Tag Archives: single-page apps

Why we abandoned server generated web pages

1. You’re constantly transporting state back and forth between client and server (and often neglecting to do so).

The next time you’re in GMail, notice something interesting about selecting emails. If you check several emails for a mass operation and then realize you’re not altogether sure about one email, so you click to read it, then you come back out to the list, the same emails are still checked. Now do the same test in an app written in any of the classic Java, PHP, Python, etc. frameworks.
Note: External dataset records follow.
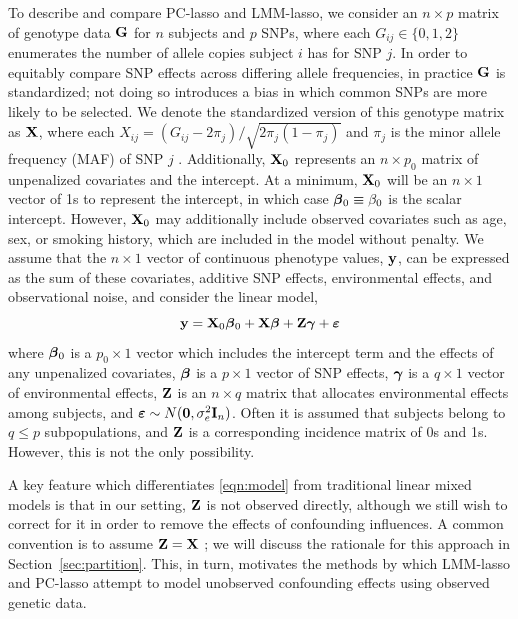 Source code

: To describe and compare PC-lasso and LMM-lasso, we consider an $n \times p$ matrix of genotype data $\mathbf{G}$ for $n$ subjects and $p$ SNPs, where each $G_{ij} \in \{ 0, 1, 2 \}$ enumerates the number of allele copies subject $i$ has for SNP $j$. In order to equitably compare SNP effects across differing allele frequencies, in practice $\mathbf{G}$ is standardized; not doing so introduces a bias in which common SNPs are more likely to be selected. We denote the standardized version of this genotype matrix as $\mathbf{X}$, where each $X_{ij} = (G_{ij} - 2 \pi_j) / \sqrt{2\pi_j (1 - \pi_j)}$ and $\pi_j$ is the minor allele frequency (MAF) of SNP $j$ \citep{zhang2015principal, price2006principal}. Additionally, $\mathbf{X}_0$ represents an $n \times p_0$ matrix of unpenalized covariates and the intercept. At a minimum, $\mathbf{X}_0$ will be an $n \times 1$ vector of 1s to represent the intercept, in which case $\boldsymbol{\beta}{}_0 \equiv \beta_0$ is the scalar intercept. However, $\mathbf{X}_0$ may additionally include observed covariates such as age, sex, or smoking history, which are included in the model without penalty. We assume that the $n \times 1$ vector of continuous phenotype values, $\mathbf{y}$, can be expressed as the sum of these covariates, additive SNP effects, environmental effects, and observational noise, and consider the linear model,
\begin{equation}
    \label{eqn:model}
    \mathbf{y} = \mathbf{X}_0 \boldsymbol{\beta}{}_0 + \mathbf{X}\boldsymbol{\beta}{} + \mathbf{Z}\boldsymbol{\gamma} + \boldsymbol{\varepsilon}{}
\end{equation}
where $\boldsymbol{\beta}{}_0$ is a $p_0 \times 1$ vector which includes the intercept term and the effects of any unpenalized covariates, $\boldsymbol{\beta}{}$ is a $p \times 1$ vector of SNP effects, $\boldsymbol{\gamma}$ is a $q \times 1$ vector of environmental effects, $\mathbf{Z}$ is an $n \times q$ matrix that allocates environmental effects among subjects, and $\boldsymbol{\varepsilon}{} \sim N(\boldsymbol{0}, \sigma^2_e \mathbf{I}_n)$. Often it is assumed that subjects belong to $q \le p$ subpopulations, and $\mathbf{Z}$ is a corresponding incidence matrix of 0s and 1s. However, this is not the only possibility.

A key feature which differentiates \eqref{eqn:model} from traditional linear mixed models is that in our setting, $\mathbf{Z}$ is not observed directly, although we still wish to correct for it in order to remove the effects of confounding influences. A common convention is to assume $\mathbf{Z} = \mathbf{X}$ \citep{wang2018multiplex, lippert2011fast, yang2014advantages}; we will discuss the rationale for this approach in Section~\ref{sec:partition}.  This, in turn, motivates the methods by which LMM-lasso and PC-lasso attempt to model unobserved confounding effects using observed genetic data.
In those, when the user clicks on the email to view it:

  1. In all likelihood it was just a link so all of the client-side state (the checked and unchecked checkboxes) is immediately discarded by the browser.
  2. Some “clever” frameworks make that link not really a link, instead, they generate JavaScript client side which invokes a POST (as if a form was submitted), the checkboxes do get submitted to the server, stored somewhere in the user’s session, and then hopefully sent back down with the next request for the page that had the original list of checkboxes. Our links aren’t really links, there’s lots of JavaScript magic going on behind the scenes that most people you work with don’t even begin to understand and, trust me, trust me when I say this… It breaks. And it breaks badly.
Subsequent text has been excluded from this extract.